==== Study material ====

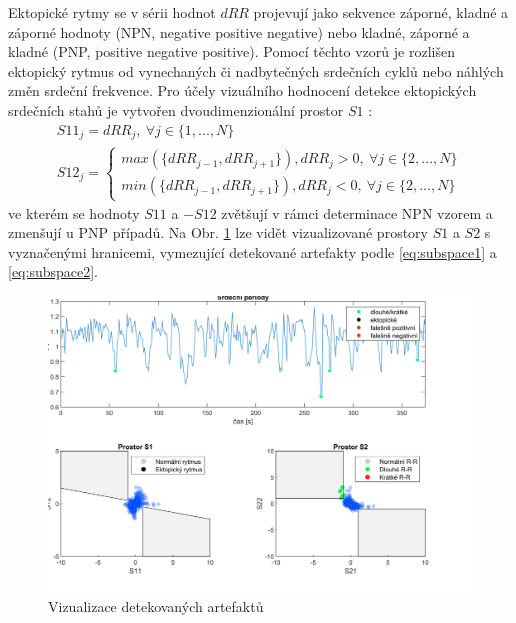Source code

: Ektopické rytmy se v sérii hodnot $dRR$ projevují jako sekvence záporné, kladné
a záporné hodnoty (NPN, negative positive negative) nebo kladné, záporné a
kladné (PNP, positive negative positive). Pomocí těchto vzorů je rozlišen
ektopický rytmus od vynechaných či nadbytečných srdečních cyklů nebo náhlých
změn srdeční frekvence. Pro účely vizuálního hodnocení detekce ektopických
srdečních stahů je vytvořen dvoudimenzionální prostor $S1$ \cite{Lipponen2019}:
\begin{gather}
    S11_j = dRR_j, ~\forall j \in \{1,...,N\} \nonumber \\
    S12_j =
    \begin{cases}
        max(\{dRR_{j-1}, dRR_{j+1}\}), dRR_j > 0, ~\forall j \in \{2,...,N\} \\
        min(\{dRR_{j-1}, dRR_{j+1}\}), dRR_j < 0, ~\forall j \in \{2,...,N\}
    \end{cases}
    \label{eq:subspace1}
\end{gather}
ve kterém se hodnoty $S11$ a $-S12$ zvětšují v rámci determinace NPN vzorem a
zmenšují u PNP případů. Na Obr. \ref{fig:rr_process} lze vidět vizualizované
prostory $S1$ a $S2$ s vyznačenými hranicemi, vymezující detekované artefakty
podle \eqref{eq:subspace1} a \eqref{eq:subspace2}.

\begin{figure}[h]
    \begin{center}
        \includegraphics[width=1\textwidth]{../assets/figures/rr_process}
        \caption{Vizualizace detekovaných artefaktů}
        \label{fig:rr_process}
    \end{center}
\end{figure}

====
==== Study material ====

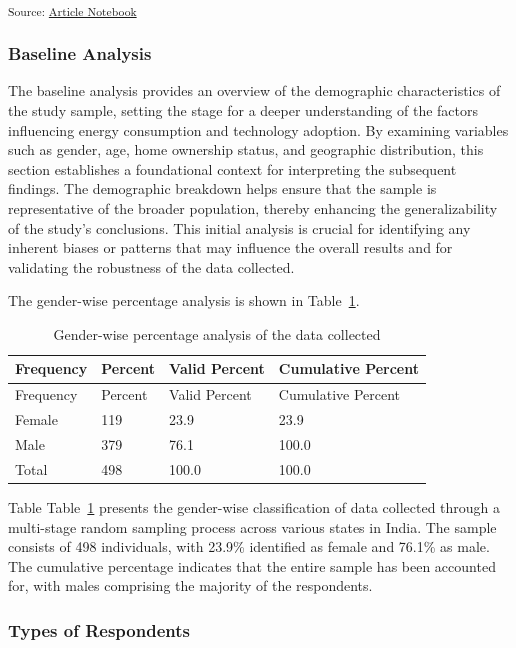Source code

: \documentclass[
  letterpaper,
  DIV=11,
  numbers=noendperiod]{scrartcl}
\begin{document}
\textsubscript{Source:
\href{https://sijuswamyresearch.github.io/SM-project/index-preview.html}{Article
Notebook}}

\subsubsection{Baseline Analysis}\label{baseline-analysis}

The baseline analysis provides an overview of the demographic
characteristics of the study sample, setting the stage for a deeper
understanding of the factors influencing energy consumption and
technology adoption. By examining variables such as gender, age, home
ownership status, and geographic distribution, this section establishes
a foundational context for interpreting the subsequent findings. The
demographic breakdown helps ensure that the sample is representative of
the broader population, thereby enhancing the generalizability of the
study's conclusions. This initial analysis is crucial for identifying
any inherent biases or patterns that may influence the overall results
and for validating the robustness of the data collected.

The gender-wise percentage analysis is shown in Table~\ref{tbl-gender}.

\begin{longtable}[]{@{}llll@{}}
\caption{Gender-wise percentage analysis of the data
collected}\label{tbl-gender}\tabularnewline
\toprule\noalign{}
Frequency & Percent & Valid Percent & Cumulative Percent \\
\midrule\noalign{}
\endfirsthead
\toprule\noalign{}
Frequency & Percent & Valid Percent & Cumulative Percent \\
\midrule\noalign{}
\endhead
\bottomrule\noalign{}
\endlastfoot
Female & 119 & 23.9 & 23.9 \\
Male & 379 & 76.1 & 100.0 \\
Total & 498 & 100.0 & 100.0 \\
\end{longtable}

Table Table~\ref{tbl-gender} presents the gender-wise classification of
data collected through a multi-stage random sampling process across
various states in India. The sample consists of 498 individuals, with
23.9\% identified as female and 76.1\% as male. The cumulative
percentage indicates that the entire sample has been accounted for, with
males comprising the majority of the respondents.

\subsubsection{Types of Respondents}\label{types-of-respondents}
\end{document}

====

Wherever a line of the entries holds the string "positive", copy that line.

_Exercise answer_
a záporné hodnoty (NPN, negative positive negative) nebo kladné, záporné a
kladné (PNP, positive negative positive). Pomocí těchto vzorů je rozlišen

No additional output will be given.